---------- Data provided

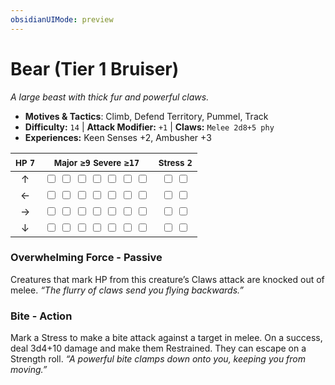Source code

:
 ```yaml
---
obsidianUIMode: preview
---
```

# Bear (Tier 1 Bruiser)

*A large beast with thick fur and powerful claws.*

- **Motives & Tactics**: Climb, Defend Territory, Pummel, Track
- **Difficulty:** `14` | **Attack Modifier:** `+1` | **Claws:** `Melee 2d8+5 phy`
- **Experiences:** Keen Senses +2, Ambusher +3

| <small>HP</small> `7` | <small>Major</small> `≥9` <small>Severe</small> `≥17` | <small>Stress</small> `2` |
|:-:|:-:|:-:|
| ↑ |  <input type="checkbox" unchecked id="862a2384"> <input type="checkbox" unchecked id="4414e746"> <input type="checkbox" unchecked id="3b649bb7"> <input type="checkbox" unchecked id="ba7bd8c2"> <input type="checkbox" unchecked id="8f754344"> <input type="checkbox" unchecked id="7380b762"> <input type="checkbox" unchecked id="6007cce6"> |  <input type="checkbox" unchecked id="36cb288e"> <input type="checkbox" unchecked id="3b2f8d11"> |
| ← |  <input type="checkbox" unchecked id="a23fc044"> <input type="checkbox" unchecked id="7e18ce1d"> <input type="checkbox" unchecked id="e3ff955d"> <input type="checkbox" unchecked id="991a00e2"> <input type="checkbox" unchecked id="3776fa50"> <input type="checkbox" unchecked id="808b64a4"> <input type="checkbox" unchecked id="a8157aec"> |  <input type="checkbox" unchecked id="8abf1981"> <input type="checkbox" unchecked id="a4011841"> |
| → |  <input type="checkbox" unchecked id="fb06b18d"> <input type="checkbox" unchecked id="348fd8a9"> <input type="checkbox" unchecked id="5295974a"> <input type="checkbox" unchecked id="7e1ed833"> <input type="checkbox" unchecked id="dbb7ba65"> <input type="checkbox" unchecked id="20b799f7"> <input type="checkbox" unchecked id="9f92c682"> |  <input type="checkbox" unchecked id="204a0468"> <input type="checkbox" unchecked id="6a5f44be"> |
| ↓ |  <input type="checkbox" unchecked id="c5c4b973"> <input type="checkbox" unchecked id="e9c4208b"> <input type="checkbox" unchecked id="bdae6a29"> <input type="checkbox" unchecked id="b23699a6"> <input type="checkbox" unchecked id="5b9bea50"> <input type="checkbox" unchecked id="6fc39abf"> <input type="checkbox" unchecked id="0ebb9c53"> |  <input type="checkbox" unchecked id="7b7534a0"> <input type="checkbox" unchecked id="1a2664d6"> |

### Overwhelming Force - Passive

Creatures that mark HP from this creature’s Claws attack are knocked out of melee. *“The flurry of claws send you flying backwards.”*

### Bite - Action

Mark a Stress to make a bite attack against a target in melee. On a success, deal 3d4+10 damage and make them Restrained. They can escape on a Strength roll. *“A powerful bite clamps down onto you, keeping you from moving.”*
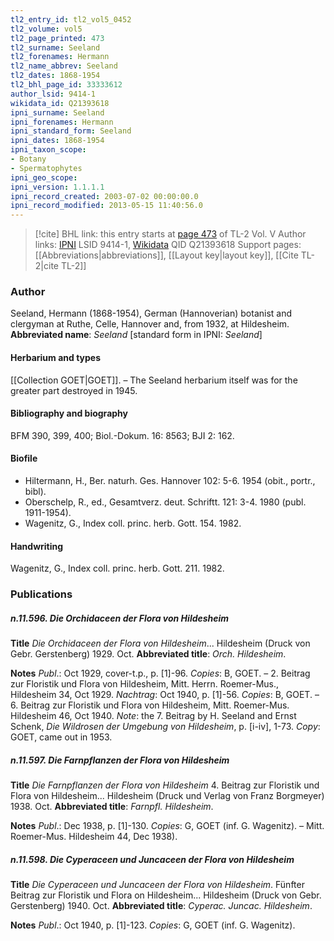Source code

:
 ```yaml
---
tl2_entry_id: tl2_vol5_0452
tl2_volume: vol5
tl2_page_printed: 473
tl2_surname: Seeland
tl2_forenames: Hermann
tl2_name_abbrev: Seeland
tl2_dates: 1868-1954
tl2_bhl_page_id: 33333612
author_lsid: 9414-1
wikidata_id: Q21393618
ipni_surname: Seeland
ipni_forenames: Hermann
ipni_standard_form: Seeland
ipni_dates: 1868-1954
ipni_taxon_scope: 
- Botany
- Spermatophytes
ipni_geo_scope: 
ipni_version: 1.1.1.1
ipni_record_created: 2003-07-02 00:00:00.0
ipni_record_modified: 2013-05-15 11:40:56.0
---
```


> [!cite] BHL link: this entry starts at [page 473](https://www.biodiversitylibrary.org/page/33333612) of TL-2 Vol. V
> Author links: [IPNI](https://www.ipni.org/a/9414-1) LSID 9414-1, [Wikidata](https://www.wikidata.org/wiki/Q21393618) QID Q21393618
> Support pages: [[Abbreviations|abbreviations]], [[Layout key|layout key]], [[Cite TL-2|cite TL-2]]

### Author

Seeland, Hermann (1868-1954), German (Hannoverian) botanist and clergyman at Ruthe, Celle, Hannover and, from 1932, at Hildesheim. 
**Abbreviated name**: *Seeland* \[standard form in IPNI: *Seeland*\]

#### Herbarium and types

[[Collection GOET|GOET]]. – The Seeland herbarium itself was for the greater part destroyed in 1945.

#### Bibliography and biography

BFM 390, 399, 400; Biol.-Dokum. 16: 8563; BJI 2: 162.

#### Biofile

- Hiltermann, H., Ber. naturh. Ges. Hannover 102: 5-6. 1954 (obit., portr., bibl).
- Oberschelp, R., ed., Gesamtverz. deut. Schriftt. 121: 3-4. 1980 (publ. 1911-1954).
- Wagenitz, G., Index coll. princ. herb. Gott. 154. 1982.

#### Handwriting

Wagenitz, G., Index coll. princ. herb. Gott. 211. 1982.

### Publications

##### n.11.596. Die Orchidaceen der Flora von Hildesheim

**Title**
*Die Orchidaceen der Flora von Hildesheim*... Hildesheim (Druck von Gebr. Gerstenberg) 1929. Oct.
**Abbreviated title**: *Orch. Hildesheim*.

**Notes**
*Publ*.: Oct 1929, cover-t.p., p. \[1\]-96. *Copies*: B, GOET. – 2. Beitrag zur Floristik und Flora von Hildesheim, Mitt. Herrn. Roemer-Mus., Hildesheim 34, Oct 1929.
*Nachtrag*: Oct 1940, p. \[1\]-56. *Copies*: B, GOET. – 6. Beitrag zur Floristik und Flora von Hildesheim, Mitt. Roemer-Mus. Hildesheim 46, Oct 1940.
*Note*: the 7. Beitrag by H. Seeland and Ernst Schenk, *Die Wildrosen der Umgebung von Hildesheim*, p. \[i-iv\], 1-73. *Copy*: GOET, came out in 1953.

##### n.11.597. Die Farnpflanzen der Flora von Hildesheim

**Title**
*Die Farnpflanzen der Flora von Hildesheim* 4. Beitrag zur Floristik und Flora von Hildesheim... Hildesheim (Druck und Verlag von Franz Borgmeyer) 1938. Oct.
**Abbreviated title**: *Farnpfl. Hildesheim*.

**Notes**
*Publ*.: Dec 1938, p. \[1\]-130. *Copies*: G, GOET (inf. G. Wagenitz). – Mitt. Roemer-Mus. Hildesheim 44, Dec 1938).

##### n.11.598. Die Cyperaceen und Juncaceen der Flora von Hildesheim

**Title**
*Die Cyperaceen und Juncaceen der Flora von Hildesheim*. Fünfter Beitrag zur Floristik und Flora on Hildesheim... Hildesheim (Druck von Gebr. Gerstenberg) 1940. Oct.
**Abbreviated title**: *Cyperac. Juncac. Hildesheim*.

**Notes**
*Publ*.: Oct 1940, p. \[1\]-123. *Copies*: G, GOET (inf. G. Wagenitz).

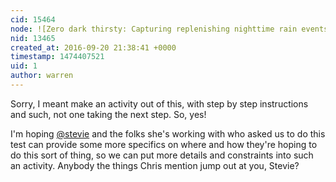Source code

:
 ```yaml
---
cid: 15464
node: ![Zero dark thirsty: Capturing replenishing nighttime rain events with a trail camera](../notes/cfastie/09-20-2016/zero-dark-thirsty-capturing-replenishing-nighttime-rain-events-with-a-trail-camera)
nid: 13465
created_at: 2016-09-20 21:38:41 +0000
timestamp: 1474407521
uid: 1
author: warren
---
```


Sorry, I meant make an activity out of this, with step by step instructions and such, not one taking the next step. So, yes!

I'm hoping [@stevie](/profile/stevie) and the folks she's working with who asked us to do this test can provide some more specifics on where and how they're hoping to do this sort of thing, so we can put more details and constraints into such an activity. Anybody the things Chris mention jump out at you, Stevie?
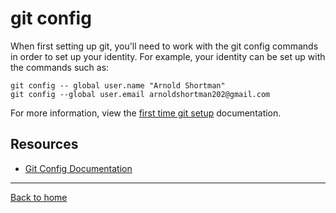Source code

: # git config
When first setting up git, you'll need to work with the git config commands in order to set up your identity.
For example, your identity can be set up with the commands such as:
```
git config -- global user.name "Arnold Shortman"
git config --global user.email arnoldshortman202@gmail.com
```
For more information, view the [first time git setup](https://git-scm.com/book/en/v2/Getting-Started-First-Time-Git-Setup) documentation. 
## Resources
- [Git Config Documentation](https://git-scm.com/docs/git-config)
---
[Back to home](../README.md)
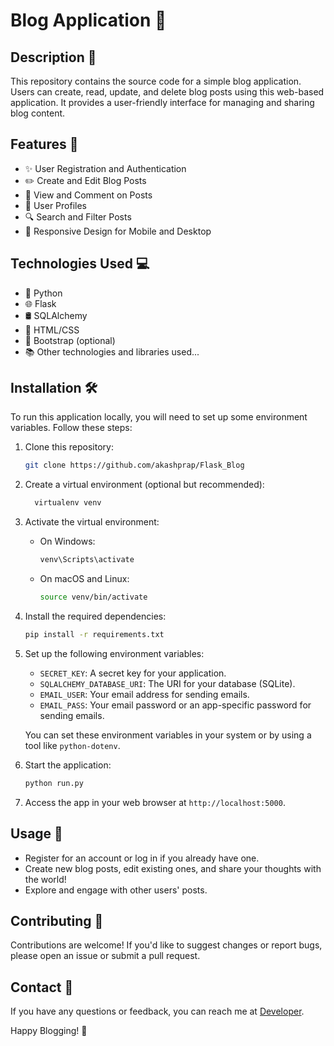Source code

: 
# Blog Application 📝



## Description 📖

This repository contains the source code for a simple blog application. Users can create, read, update, and delete blog posts using this web-based application. It provides a user-friendly interface for managing and sharing blog content.

## Features 🚀

- ✨ User Registration and Authentication
- ✏️ Create and Edit Blog Posts
- 💬 View and Comment on Posts
- 👤 User Profiles
- 🔍 Search and Filter Posts
- 📱 Responsive Design for Mobile and Desktop

## Technologies Used 💻

- 🐍 Python
- 🌐 Flask
- 🛢️ SQLAlchemy
- 🎨 HTML/CSS
- 📱 Bootstrap (optional)
- 📚 Other technologies and libraries used...

## Installation 🛠️

To run this application locally, you will need to set up some environment variables. Follow these steps:

1. Clone this repository:

   ```bash
   git clone https://github.com/akashprap/Flask_Blog
   ```

2. Create a virtual environment (optional but recommended):

   ```bash
     virtualenv venv
   ```

3. Activate the virtual environment:

   - On Windows:

     ```bash
     venv\Scripts\activate
     ```

   - On macOS and Linux:

     ```bash
     source venv/bin/activate
     ```

4. Install the required dependencies:

   ```bash
   pip install -r requirements.txt
   ```

5. Set up the following environment variables:

   - `SECRET_KEY`: A secret key for your application.
   - `SQLALCHEMY_DATABASE_URI`: The URI for your database (SQLite).
   - `EMAIL_USER`: Your email address for sending emails.
   - `EMAIL_PASS`: Your email password or an app-specific password for sending emails.

   You can set these environment variables in your system or by using a tool like `python-dotenv`.

6. Start the application:

   ```bash
   python run.py
   ```

7. Access the app in your web browser at `http://localhost:5000`.

## Usage 📝

- Register for an account or log in if you already have one.
- Create new blog posts, edit existing ones, and share your thoughts with the world!
- Explore and engage with other users' posts.

## Contributing 🤝

Contributions are welcome! If you'd like to suggest changes or report bugs, please open an issue or submit a pull request.


## Contact 📧

If you have any questions or feedback, you can reach me at [Developer](mailto:akashprap2002@gmail.com).

Happy Blogging! 🚀
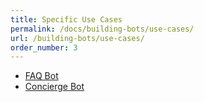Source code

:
 ```yaml
---
title: Specific Use Cases
permalink: /docs/building-bots/use-cases/
url: /building-bots/use-cases/
order_number: 3
---
```

* [FAQ Bot](/docs/building-bots/use-cases/#faq)
* [Concierge Bot](/docs/building-bots/use-cases/#concierge)
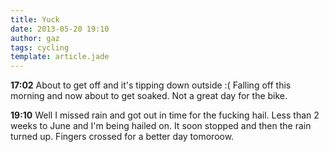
 ```yaml
---
title: Yuck
date: 2013-05-20 19:10
author: gaz
tags: cycling 
template: article.jade
---
```


**17:02** About to get off and it's tipping down outside :( Falling off this morning and now about to get soaked. Not a great day for the bike.

**19:10** Well I missed rain and got out in time for the fucking hail. Less than 2 weeks to June and I'm being hailed on. It soon stopped and then the rain turned up. Fingers crossed for a better day tomoroow.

--------------------

== Task directions ==
Lines containing the word "building" must all be returned from the material above.

== Finished task ==
permalink: /docs/building-bots/use-cases/
url: /building-bots/use-cases/
* [FAQ Bot](/docs/building-bots/use-cases/#faq)
* [Concierge Bot](/docs/building-bots/use-cases/#concierge)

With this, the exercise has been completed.